Rhode Island artist Michael Townsend was part of a loose collective working from old mill buildings in Providence, RI. When the Providence Place Mall was built in 1999, it started a surge of developers knocking down old buildings in the poorer sections. This included where Michael’s mill was based, evicting dozens of artists.

Realising that there was an odd unoccupied void at the top of the mall, Michael and his gang find various ways to get behind the walls and find a small serviceable space hidden away. Over several years they smuggle in thrifted furniture, connect to power, set up a TV and PlayStation and use it as their hang out space. Michael videoed a lot of it on a small low-res digital camera and we see their forays into the mall for bathrooms and supplies and their domesticity in the windowless cinder block space.

It’s partly performance art, partly political activism and Michael is the one most dedicated to the concept. He wants to make it a true home and is in the process of trying to work out how to get mail delivered when their cover is blown.
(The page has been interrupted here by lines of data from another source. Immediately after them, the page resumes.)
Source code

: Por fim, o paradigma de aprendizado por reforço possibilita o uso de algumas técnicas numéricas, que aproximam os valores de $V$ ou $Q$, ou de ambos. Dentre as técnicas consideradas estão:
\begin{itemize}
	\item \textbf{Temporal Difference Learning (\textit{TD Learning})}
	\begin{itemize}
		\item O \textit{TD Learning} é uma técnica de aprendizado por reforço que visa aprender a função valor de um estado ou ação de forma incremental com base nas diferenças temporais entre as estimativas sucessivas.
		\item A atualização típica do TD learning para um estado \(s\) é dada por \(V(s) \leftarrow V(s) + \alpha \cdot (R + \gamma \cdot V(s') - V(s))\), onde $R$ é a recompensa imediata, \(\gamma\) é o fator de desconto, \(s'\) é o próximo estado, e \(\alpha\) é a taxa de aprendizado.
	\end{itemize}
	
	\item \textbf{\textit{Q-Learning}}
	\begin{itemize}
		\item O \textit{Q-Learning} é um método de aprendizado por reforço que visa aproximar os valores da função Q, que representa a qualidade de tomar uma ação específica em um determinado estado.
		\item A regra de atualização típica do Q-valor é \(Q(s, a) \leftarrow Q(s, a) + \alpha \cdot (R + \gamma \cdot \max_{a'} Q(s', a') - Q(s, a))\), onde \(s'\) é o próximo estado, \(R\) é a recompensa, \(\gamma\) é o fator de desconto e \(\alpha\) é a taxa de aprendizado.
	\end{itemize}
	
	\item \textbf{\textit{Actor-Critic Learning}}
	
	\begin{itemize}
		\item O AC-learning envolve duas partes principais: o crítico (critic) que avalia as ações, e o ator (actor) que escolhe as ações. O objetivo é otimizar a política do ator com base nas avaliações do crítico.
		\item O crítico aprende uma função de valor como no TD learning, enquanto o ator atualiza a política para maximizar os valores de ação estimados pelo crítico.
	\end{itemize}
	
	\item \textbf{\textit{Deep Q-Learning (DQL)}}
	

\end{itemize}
From this one headline grabbing premise, director Jeremy Workman shows us the world of artists. We see the good work done by Michael and his collective, including tape art in children’s hospitals and to commemorate community tragedies, and we see what happens when activist artists get older and start wanting a real home and the trappings of life that they once ridiculed.

It’s funny and heartwarming and made me want to be more subversively creative.